Brexit may be dividing the Country, Small Businesses are repairing it

If there’s one thing we can all agree on in these increasingly divisive political times, it is that Brexit has triggered considerable divisions in our communities.

Brexit may be dividing the Country

If there’s one thing we can all agree on in these increasingly divisive political times, it is that Brexit has triggered considerable divisions in our communities.

Brexit – whether you are for or against it – has left an indelible mark on our discourse and continues to fill newspaper column inches. The media circus in Parliament Square makes it feel as if this is all anyone has time for in 2019.

The appetite to read and watch People’s protests and Commons quarrels has not yet been satisfied; but is it an accurate reflection of what is really going on across the country?

Whatever some might have you believe from the toxic Twitter ecosystem and certain daytime debate show panellists, we are not a country on the verge of full-blown civil war. A remain supporter may get into a war of words with their leave voting relative over Christmas dinner, but I don’t see fighting on the streets, or neighbours building their own border walls.

What I do see is business as usual. Outside the Westminster bubble, there are 5.6 million small businesses and their tens of million employees continuing to provide for their communities.

These 5.6 million businesses each represent so much more than the goods and services they offer. They represent people in every community; of all races, religions and genders, they represent all of their views and all of their needs. I’m often asked to speak for the small business sector and when I do, I feel as if I am speaking for whole communities up and down the country, not just small businesses.

We are not just a “nation of shopkeepers”, but a nation of shopkeepers, hairdressers, website developers, accountants, manufacturers, therapists, driving instructors, barristers and baristas. We are a nation of small businesses.

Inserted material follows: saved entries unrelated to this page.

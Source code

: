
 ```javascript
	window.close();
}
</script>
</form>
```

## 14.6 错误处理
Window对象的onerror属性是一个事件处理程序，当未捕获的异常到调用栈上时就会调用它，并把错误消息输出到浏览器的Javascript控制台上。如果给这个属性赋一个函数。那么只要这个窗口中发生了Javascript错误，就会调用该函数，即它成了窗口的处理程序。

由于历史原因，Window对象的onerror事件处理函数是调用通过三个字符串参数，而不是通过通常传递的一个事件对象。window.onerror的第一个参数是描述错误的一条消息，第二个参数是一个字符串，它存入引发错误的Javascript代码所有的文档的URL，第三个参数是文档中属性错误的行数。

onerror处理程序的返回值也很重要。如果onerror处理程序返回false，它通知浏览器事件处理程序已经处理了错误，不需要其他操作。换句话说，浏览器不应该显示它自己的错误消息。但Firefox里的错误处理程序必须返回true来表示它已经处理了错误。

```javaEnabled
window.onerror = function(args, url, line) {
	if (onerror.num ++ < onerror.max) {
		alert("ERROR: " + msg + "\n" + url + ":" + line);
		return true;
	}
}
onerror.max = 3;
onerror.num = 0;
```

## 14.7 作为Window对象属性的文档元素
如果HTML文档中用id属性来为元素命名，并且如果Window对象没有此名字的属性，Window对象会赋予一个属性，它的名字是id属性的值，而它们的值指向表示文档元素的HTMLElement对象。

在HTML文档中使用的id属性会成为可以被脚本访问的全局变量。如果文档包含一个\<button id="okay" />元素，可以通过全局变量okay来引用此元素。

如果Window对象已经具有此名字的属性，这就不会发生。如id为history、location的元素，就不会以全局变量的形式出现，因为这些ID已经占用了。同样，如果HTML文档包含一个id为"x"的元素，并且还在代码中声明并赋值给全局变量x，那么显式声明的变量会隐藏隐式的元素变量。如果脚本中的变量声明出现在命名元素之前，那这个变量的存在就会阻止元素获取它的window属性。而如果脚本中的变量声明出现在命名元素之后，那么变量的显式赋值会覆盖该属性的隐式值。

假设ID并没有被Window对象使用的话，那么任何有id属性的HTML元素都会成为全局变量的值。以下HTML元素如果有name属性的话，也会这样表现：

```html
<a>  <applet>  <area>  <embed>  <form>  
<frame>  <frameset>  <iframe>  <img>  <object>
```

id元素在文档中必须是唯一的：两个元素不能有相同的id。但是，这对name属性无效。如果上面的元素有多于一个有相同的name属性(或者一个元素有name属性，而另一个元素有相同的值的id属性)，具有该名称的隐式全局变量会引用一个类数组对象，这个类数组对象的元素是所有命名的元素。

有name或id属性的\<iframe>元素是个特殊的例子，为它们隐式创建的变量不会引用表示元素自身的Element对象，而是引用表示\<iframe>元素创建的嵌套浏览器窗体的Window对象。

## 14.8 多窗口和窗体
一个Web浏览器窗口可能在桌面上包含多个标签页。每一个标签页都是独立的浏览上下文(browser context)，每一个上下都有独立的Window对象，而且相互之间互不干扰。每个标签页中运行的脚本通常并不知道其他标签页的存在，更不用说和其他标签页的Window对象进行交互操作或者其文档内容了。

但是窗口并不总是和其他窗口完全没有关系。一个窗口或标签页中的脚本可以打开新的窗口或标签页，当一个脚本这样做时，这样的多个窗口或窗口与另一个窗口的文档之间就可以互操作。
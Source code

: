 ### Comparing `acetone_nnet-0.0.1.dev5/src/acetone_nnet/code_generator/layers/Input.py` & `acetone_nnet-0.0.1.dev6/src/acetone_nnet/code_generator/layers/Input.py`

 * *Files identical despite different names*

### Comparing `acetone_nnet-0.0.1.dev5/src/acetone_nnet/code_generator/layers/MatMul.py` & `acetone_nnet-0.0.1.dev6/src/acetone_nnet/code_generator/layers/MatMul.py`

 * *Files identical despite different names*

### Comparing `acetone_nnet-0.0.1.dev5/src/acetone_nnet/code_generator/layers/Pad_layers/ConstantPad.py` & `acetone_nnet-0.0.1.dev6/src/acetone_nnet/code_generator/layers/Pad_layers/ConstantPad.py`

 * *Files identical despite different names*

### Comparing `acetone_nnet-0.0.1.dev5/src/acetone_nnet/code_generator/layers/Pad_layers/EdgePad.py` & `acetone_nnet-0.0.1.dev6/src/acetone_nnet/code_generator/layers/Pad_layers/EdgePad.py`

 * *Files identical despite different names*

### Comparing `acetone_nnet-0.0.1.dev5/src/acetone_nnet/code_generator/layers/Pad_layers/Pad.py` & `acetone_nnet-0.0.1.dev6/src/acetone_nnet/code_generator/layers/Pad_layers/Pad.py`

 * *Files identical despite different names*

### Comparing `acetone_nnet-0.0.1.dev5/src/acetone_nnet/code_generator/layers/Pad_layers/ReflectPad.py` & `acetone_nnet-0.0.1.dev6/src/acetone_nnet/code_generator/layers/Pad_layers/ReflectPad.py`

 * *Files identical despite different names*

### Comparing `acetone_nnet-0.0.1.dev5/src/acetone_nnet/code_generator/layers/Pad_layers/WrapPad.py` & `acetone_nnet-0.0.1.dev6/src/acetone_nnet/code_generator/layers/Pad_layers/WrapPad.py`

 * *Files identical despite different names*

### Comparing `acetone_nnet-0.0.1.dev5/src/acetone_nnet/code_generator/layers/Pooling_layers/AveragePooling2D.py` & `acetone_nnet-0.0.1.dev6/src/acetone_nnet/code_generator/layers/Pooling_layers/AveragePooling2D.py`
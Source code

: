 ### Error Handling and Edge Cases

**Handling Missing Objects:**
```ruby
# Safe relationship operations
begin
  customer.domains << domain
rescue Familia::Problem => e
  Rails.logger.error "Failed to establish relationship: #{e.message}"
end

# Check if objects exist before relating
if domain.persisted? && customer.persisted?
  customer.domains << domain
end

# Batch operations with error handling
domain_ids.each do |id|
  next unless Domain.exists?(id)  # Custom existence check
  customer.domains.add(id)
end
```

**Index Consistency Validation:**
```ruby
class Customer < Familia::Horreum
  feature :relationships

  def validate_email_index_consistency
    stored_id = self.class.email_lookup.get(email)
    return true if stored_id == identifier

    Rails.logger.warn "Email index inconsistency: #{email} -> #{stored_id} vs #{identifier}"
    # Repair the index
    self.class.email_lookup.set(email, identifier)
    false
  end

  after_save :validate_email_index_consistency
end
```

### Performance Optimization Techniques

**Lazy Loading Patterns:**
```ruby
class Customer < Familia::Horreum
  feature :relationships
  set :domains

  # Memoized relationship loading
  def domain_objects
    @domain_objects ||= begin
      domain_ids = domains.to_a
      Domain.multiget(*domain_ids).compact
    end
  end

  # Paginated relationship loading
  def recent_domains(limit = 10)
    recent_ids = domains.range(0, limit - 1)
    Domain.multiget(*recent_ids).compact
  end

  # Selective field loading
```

Brexit may have divided the country, but small businesses aren’t deterred by all that noise. In fact, respondents to last month’s peak b Small Business Community Value report referenced Brexit division as a major factor in why 93% of small businesses have either maintained or increased their support for community organisations.

Small businesses survive and thrive because of the personal connections they make, because of the loyalty they build up with their staff, customers and community partners. It is why in a world of chain coffee houses, the number of independent coffee shops on the high street is expected to see an almost 25% rise from 2012 to 2023. Customers want that personalised service, it makes them feel seen.

The report also found that the average small business offers more than one working day (10 hours) of their time per month to those same community organisations, at a value of more than £3,000 per business per year. There is a particular focus on mental health, with 40% of small businesses surveyed undertaking activities to boost mental health; from supporting single parents, to addressing loneliness in the elderly and reducing stress and wellbeing on workforces.

This is particularly stark when we consider the recent news of the first reported case of ‘Brexit-triggered psychosis’, the deterioration of a person’s mental state in response to Brexit anxiety and uncertainty. It’s reached a point where the Mental Health Foundation has a dedicated post on its site, ‘Top tips to deal with Brexit anxiety’.

Small businesses though are getting behind their communities and playing their part in addressing the disquiet. They see value not just in productivity figures and profit margins, but in acting as agents of social change and regeneration. They are the heroes we need at a time when it all too often feels like disputes and divisions reign. So, let’s take a break from the chaos and celebrate the greatest champions of and in our communities – small businesses.